7.583 CONDIVISIONI

Perché Matteo Salvini e Steve Bannon hanno dichiarato guerra a Papa Francesco

Tutti schierati contro Papa Francesco, contro le sue idee in tema di immigrazione, il suo impegno contro i cambiamenti climatici, le sue aperture verso gli omosessuali: è questo il tema al centro dell’inchiesta giornalistica condotta da SourceMaterial e pubblicata in esclusiva per l’Italia da Fanpage.it.
A cura di Stefano Vergine
7.583 CONDIVISIONI
Immagine

La guerra interna al Vaticano. L'alleanza fra Steve Bannon, Matteo Salvini, il cardinale Raymond Burke, diversi personaggi della destra internazionale e alcuni russi molto vicini a Vladimir Putin. Tutti schierati contro Papa Francesco, contro le sue idee in tema di immigrazione, il suo impegno contro i cambiamenti climatici, le sue aperture verso gli omosessuali. È questo il tema al centro dell'inchiesta giornalistica internazionale realizzata da SourceMaterial e pubblicata in esclusiva per l'Italia da Fanpage.it. Per capire com'è nata l'alleanza globale contro Jorge Mario Bergoglio bisogna partire dalla primavera del 2016. Il 25 aprile, poco dopo Pasqua, il leader della Lega Matteo Salvini è negli Stati Uniti per conoscere Donald Trump. Della comitiva fanno parte l'attuale sottosegretario alla presidenza del Consiglio, Giancarlo Giorgetti; il sottosegretario agli Esteri, Guglielmo Picchi; l'imprenditore italo-americano Amato Berardi, già deputato del Pdl per la circoscrizione estero.

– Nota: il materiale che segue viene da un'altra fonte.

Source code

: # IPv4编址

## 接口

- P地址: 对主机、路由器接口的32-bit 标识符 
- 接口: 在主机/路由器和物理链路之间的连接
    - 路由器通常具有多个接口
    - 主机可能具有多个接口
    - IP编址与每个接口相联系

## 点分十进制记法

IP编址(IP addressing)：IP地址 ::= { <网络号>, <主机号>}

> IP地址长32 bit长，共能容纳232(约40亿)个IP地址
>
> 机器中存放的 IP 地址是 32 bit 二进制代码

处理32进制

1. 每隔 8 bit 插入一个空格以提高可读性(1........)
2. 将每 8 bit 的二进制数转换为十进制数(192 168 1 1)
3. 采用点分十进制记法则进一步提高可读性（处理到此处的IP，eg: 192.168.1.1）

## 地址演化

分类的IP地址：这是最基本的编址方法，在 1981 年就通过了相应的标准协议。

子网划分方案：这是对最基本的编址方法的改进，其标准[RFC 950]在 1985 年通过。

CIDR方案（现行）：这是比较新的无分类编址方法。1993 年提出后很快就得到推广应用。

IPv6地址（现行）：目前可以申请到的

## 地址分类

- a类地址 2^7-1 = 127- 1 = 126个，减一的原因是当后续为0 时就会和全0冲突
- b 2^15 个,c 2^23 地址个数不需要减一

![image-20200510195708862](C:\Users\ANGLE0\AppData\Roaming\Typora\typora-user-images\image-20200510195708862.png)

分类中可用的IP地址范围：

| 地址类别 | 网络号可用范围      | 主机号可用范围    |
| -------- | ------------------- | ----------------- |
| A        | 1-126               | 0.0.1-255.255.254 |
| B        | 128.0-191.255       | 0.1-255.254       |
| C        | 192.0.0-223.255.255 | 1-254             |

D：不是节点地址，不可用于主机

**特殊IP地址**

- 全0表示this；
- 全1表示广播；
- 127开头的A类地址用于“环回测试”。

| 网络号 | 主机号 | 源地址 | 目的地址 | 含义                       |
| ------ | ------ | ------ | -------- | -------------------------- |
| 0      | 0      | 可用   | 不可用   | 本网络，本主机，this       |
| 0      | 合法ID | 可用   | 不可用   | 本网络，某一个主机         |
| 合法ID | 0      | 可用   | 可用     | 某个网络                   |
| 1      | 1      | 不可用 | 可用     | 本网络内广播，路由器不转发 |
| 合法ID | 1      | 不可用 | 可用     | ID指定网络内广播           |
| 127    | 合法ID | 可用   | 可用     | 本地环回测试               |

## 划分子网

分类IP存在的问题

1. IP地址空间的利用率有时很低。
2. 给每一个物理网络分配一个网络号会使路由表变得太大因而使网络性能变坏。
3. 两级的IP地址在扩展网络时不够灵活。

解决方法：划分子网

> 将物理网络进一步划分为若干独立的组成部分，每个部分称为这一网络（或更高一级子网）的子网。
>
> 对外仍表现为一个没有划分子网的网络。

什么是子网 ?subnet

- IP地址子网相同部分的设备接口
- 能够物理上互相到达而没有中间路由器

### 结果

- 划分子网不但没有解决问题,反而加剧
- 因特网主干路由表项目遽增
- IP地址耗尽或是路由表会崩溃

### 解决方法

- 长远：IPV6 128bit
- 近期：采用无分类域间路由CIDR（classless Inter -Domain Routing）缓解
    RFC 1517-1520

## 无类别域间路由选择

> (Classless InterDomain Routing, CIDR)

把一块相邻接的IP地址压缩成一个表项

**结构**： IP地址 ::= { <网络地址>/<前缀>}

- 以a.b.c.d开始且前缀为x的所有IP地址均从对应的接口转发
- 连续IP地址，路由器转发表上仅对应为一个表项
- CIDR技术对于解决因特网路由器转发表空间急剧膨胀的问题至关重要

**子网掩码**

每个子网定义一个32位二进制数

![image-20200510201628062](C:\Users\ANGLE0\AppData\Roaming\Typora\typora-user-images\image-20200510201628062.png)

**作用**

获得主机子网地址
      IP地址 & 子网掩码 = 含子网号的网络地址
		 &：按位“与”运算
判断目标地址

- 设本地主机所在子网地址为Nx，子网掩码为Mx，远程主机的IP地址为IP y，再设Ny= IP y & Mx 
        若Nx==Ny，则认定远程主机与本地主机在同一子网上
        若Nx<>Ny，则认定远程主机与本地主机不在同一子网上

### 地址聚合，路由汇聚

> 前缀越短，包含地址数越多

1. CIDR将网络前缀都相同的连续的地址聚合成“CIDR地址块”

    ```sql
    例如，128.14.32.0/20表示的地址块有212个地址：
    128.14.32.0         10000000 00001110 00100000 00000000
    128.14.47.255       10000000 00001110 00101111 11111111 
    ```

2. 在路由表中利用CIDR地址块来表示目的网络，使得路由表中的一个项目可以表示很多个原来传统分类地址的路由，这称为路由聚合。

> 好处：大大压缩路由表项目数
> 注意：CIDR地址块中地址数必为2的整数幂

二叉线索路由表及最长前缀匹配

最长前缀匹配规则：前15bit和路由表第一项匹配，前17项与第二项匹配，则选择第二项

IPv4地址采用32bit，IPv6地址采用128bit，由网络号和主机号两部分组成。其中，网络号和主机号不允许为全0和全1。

Verso Wilkes Barre dove incontreremo @realdonaldtrump

A post shared by Guglielmo Picchi (@guglielmopicchi) on

Salvini si fa fotografare con Trump alla Mohegan Sun Arena di Wilkes-Barre, Pennsylvania. È la cittadina alla periferia di Filadelfia dove in quei giorni si sta tenendo un evento della campagna elettorale dei repubblicani. Quella foto scatenerà parecchie polemiche: i leghisti la esibiranno come prova del sostegno di Trump a Salvini; lo stesso Trump qualche tempo dopo affermerà di non sapere chi fosse allora quell'italiano interessato a farsi immortalare con lui. Come rivelato ne "Il Libro Nero della Lega" (Laterza), ad avere ragione era l'attuale inquilino della Casa Bianca. Secondo Leonardo Zangani, imprenditore italo-americano presente il 25 aprile alla Mohegan Sun Arena, «quella era una photo opportunity….paga 50 dollari e fatti una fotografia con Trump». Insomma, Salvini si sarebbe imbucato al comizio dei repubblicani e avrebbe pagato per farsi immortalare con l'astro nascente della destra statunitense.

Immagine

Ciò che conta, tuttavia, è quello che succede nei giorni seguenti. Nelle 48 ore successive Salvini e i suoi accompagnatori si spostano a Washington DC. Dove l'attuale vicepremier, all'interno del Campidoglio, incontra per la prima volta riservatamente Bannon. Già capo del sito d'informazione di estrema destra Breitbart, Bannon all'epoca è il direttore esecutivo della campagna elettorale di Trump, mentre oggi – dopo essere stato ufficialmente scaricato dal presidente Usa – si presenta come l'animatore nero dell'internazionale sovranista, il trait d'union tra i vari movimenti nazionalisti sparsi in giro per il mondo. Buona parte di quella conversazione fra Bannon e Salvini resta ancora oggi un mistero, ma c'è un aspetto inedito che possiamo rivelare. Secondo una fonte interna alla Lega a conoscenza degli eventi di quei giorni – che ha scelto di parlare con SourceMaterial a condizione di rimanere anonima – da quell'incontro Salvini è uscito con un consiglio fondamentale: iniziare ad attaccare Papa Francesco.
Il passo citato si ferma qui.